To the Editor: Neuromuscular blockers (NMBs) may be added to intravenous regional anesthesia (IVRA) to enhance both the motor and sensory blockade.1 , 2Most reports indicated lack of systemic effects with these agents but we encountered a case of weakness upon tourniquet deflation with the use of pancuronium despite a tourniquet inflation time of 89 min. A healthy 41-yr-old, 81 kg man presented for repair of a lacerated right extensor pollicis longus tendon and IVRA was performed with 40 lidocaine ml 0.7% plus 2 mg pancuronium. This quantity of pancuronium was inadvertently administered instead of the 1 mg dose typically used at our institution.
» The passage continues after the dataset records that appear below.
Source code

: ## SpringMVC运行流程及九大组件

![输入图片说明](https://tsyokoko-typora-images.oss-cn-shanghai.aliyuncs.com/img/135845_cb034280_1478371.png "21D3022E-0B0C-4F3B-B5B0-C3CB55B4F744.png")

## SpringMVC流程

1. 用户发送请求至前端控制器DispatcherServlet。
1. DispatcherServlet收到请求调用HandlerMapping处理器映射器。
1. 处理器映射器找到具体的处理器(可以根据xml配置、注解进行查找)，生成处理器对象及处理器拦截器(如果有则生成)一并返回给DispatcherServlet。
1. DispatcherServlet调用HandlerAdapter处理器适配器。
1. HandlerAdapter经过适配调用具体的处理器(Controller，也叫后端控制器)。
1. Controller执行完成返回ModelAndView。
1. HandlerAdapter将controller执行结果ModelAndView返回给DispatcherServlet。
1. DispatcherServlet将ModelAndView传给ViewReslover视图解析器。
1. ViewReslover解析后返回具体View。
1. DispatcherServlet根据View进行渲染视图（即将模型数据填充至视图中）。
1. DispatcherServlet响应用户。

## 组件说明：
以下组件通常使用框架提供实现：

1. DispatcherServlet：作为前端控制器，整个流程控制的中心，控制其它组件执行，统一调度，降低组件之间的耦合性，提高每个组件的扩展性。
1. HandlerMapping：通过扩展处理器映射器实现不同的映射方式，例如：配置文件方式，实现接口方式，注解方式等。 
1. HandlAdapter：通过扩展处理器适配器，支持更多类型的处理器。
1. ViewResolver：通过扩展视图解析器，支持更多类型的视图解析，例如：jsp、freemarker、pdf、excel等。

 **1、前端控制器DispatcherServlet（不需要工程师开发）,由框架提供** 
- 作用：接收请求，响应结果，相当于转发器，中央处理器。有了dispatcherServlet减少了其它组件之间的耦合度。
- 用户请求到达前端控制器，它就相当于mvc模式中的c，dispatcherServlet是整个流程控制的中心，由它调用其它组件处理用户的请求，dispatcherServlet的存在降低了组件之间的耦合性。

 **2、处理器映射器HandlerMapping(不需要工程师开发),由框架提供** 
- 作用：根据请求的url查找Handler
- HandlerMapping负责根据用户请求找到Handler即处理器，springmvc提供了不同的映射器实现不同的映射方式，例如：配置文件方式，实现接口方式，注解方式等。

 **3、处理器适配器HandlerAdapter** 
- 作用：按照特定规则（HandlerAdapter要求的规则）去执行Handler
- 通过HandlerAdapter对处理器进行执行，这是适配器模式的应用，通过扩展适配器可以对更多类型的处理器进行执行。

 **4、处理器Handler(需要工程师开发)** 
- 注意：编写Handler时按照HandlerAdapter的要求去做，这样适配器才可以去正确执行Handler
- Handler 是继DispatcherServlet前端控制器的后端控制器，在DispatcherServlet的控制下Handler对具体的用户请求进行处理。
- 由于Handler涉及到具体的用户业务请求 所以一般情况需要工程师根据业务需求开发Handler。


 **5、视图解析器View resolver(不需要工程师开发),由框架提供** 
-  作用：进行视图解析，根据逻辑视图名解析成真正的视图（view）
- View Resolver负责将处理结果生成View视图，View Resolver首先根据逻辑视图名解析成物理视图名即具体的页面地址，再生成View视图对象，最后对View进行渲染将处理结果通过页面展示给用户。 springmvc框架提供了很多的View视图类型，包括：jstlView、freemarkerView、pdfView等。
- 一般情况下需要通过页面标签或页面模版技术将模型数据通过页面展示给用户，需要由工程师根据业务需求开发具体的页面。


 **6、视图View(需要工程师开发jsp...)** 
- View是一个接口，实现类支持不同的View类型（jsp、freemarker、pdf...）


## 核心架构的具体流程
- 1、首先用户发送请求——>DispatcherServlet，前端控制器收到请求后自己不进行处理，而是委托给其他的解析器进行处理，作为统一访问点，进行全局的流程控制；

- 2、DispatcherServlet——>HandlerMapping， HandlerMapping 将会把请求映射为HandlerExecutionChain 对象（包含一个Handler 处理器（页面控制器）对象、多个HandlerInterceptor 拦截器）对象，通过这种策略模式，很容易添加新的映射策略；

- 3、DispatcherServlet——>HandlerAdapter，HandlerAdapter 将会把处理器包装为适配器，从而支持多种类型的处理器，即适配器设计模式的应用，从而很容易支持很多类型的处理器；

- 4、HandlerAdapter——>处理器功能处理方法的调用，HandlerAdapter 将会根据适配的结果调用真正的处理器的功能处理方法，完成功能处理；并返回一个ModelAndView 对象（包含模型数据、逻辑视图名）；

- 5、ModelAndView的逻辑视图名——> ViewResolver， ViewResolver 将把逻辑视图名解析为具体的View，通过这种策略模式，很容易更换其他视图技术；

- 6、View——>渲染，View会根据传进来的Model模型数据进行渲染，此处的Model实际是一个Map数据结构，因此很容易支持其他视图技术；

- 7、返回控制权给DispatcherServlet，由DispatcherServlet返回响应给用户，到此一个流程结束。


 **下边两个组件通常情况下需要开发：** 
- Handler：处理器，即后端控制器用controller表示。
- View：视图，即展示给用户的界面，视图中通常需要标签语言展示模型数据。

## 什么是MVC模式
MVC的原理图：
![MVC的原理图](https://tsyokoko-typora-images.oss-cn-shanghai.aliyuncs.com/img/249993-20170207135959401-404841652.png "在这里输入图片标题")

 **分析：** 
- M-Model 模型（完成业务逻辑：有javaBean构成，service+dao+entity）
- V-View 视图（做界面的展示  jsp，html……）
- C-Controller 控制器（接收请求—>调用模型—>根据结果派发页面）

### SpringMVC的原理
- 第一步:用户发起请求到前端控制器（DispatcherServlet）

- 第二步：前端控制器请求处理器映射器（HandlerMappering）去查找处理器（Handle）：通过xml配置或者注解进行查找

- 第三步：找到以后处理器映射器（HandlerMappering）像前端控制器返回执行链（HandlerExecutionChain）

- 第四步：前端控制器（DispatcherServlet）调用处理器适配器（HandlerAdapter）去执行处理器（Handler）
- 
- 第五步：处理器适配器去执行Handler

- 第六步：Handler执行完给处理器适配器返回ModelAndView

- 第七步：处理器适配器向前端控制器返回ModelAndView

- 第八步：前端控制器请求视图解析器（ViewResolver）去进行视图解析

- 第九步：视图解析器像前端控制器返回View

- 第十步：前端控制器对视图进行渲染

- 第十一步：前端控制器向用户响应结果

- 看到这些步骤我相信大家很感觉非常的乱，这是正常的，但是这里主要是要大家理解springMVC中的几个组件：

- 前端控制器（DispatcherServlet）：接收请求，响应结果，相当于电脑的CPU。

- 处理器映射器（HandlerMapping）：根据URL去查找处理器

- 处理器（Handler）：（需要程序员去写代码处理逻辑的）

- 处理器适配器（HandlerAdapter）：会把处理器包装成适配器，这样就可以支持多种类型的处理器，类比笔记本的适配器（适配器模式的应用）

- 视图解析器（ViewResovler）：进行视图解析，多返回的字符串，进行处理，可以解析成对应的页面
The block was performed in the standard manner, with exsanguination of the arm and inflation of a double-cuffed tourniquet to 300 mmHg. The tourniquet was deflated after 89 min. Three minutes later the patient experienced diplopia and was unable to lift his head. Intravenous administration of 2.5 mg neostigmine (with 0.5 mg glycopyrrolate) terminated the diplopia and allowed a sustained head lift for > 5 sec. The apparent systemic release of a substantial quantity of NMB in this case is in contrast to that of local anesthetics, in which one would expect no systemic effects after deflation of a tourniquet which had been inflated for 89 min. The differences probably relate to the lesser extremity tissue binding with NMBs due to their greater ionization and lower lipid solubility. Clinicians who add NMBs to IVRA should be aware of the potential for systemic weakness, even after prolonged tourniquet inflation.